Yves Cairoli : La réponse à la question de l'africanité dans mon travail sera difficile, ardue, quasiment impossible. Je ne puis y répondre. Les visiteurs pourraient vous le dire. A ce propos : lors d'une expo "cultures du monde" à laquelle j’avais été invité, des Africains de passage avaient cru que mes tableaux avaient été réalisés par un africain car j'avais, selon eux, traduit parfaitement l' Afrique. J’avais pour ainsi dire capté l’esprit de ce continent où je n'ai jamais mis les pieds… Les propos de ces visiteurs m'ont été rapportés par l'organisatrice de la manifestation. Je n’ai pas pu discuter directement avec eux. J'aurai bien aimé savoir ce qu'ils entendaient par là. En tout cas, j'ai pris cela comme un compliment pour mon travail, que je voulais honnête. Mais si je cherche à creuser un peu, il me semble que plastiquement, ce qui dénoterait l'africanité serait le choix des couleurs (primaires ou terres et ombres), l'assemblage des motifs construits en patchworks colorés, etc. ...Mais je ne peux vous répondre sur l'identité de cette africanité. Je ne sais pas si elle est vraie, si elle fausse… Au fond, elle est moi. C'est une intériorisation d'informations. C'est en quelque sorte mon Afrique ! J'ai essayer de capter une image africaine à partir des recherches dont je vous ai parlé , avant de les reformuler à ma façon, avec ma technique. Cette démarche ne s'inscrit pas dans une histoire esthétique.

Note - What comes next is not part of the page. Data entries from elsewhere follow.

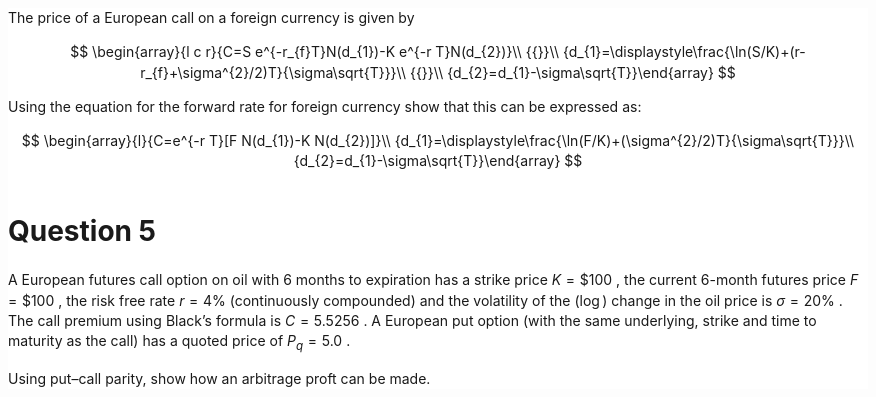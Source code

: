 The price of a European call on a foreign currency is given by  

$$
\begin{array}{l c r}{C=S e^{-r_{f}T}N(d_{1})-K e^{-r T}N(d_{2})}\\ {{}}\\ {d_{1}=\displaystyle\frac{\ln(S/K)+(r-r_{f}+\sigma^{2}/2)T}{\sigma\sqrt{T}}}\\ {{}}\\ {d_{2}=d_{1}-\sigma\sqrt{T}}\end{array}
$$  

Using the equation for the forward rate for foreign currency show that this can be expressed as:  

$$
\begin{array}{l}{C=e^{-r T}[F N(d_{1})-K N(d_{2})]}\\ {d_{1}=\displaystyle\frac{\ln(F/K)+(\sigma^{2}/2)T}{\sigma\sqrt{T}}}\\ {d_{2}=d_{1}-\sigma\sqrt{T}}\end{array}
$$  

# Question 5  

A European futures call option on oil with 6 months to expiration has a strike price $K=\$100$ , the current 6-month futures price $F=\$100$ , the risk free rate $r=4\%$ (continuously compounded) and the volatility of the $(\log)$ change in the oil price is $\sigma=20\%$ . The call premium using Black’s formula is $C=5.5256$ . A European put option (with the same underlying, strike and time to maturity as the call) has a quoted price of $P_{q}=5.0$ .  

Using put–call parity, show how an arbitrage proft can be made.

Yves Cairoli, né en 1960. Autodidacte. Ne connais pas la date exacte à laquelle il a commencé à dessiner. Avant de savoir lire et d’écrire probablement ! A été progressivement illustrateur dans une revue de citizen-band , ouvrier sidérurgiste, puis certifié de Lettres Modernes. A commencé la peinture à l’âge de 22 ans. A participé à de nombreuses expositions collectives et personnelles en France et en Belgique… Principales expositions : Galerie Schèmes à Lille, Galerie Art Place à Lille, Galerie d’Halluin à Cassel, Galerie Begard à Douai,Galerie Natascha, à Knokke le Zoute, etc. …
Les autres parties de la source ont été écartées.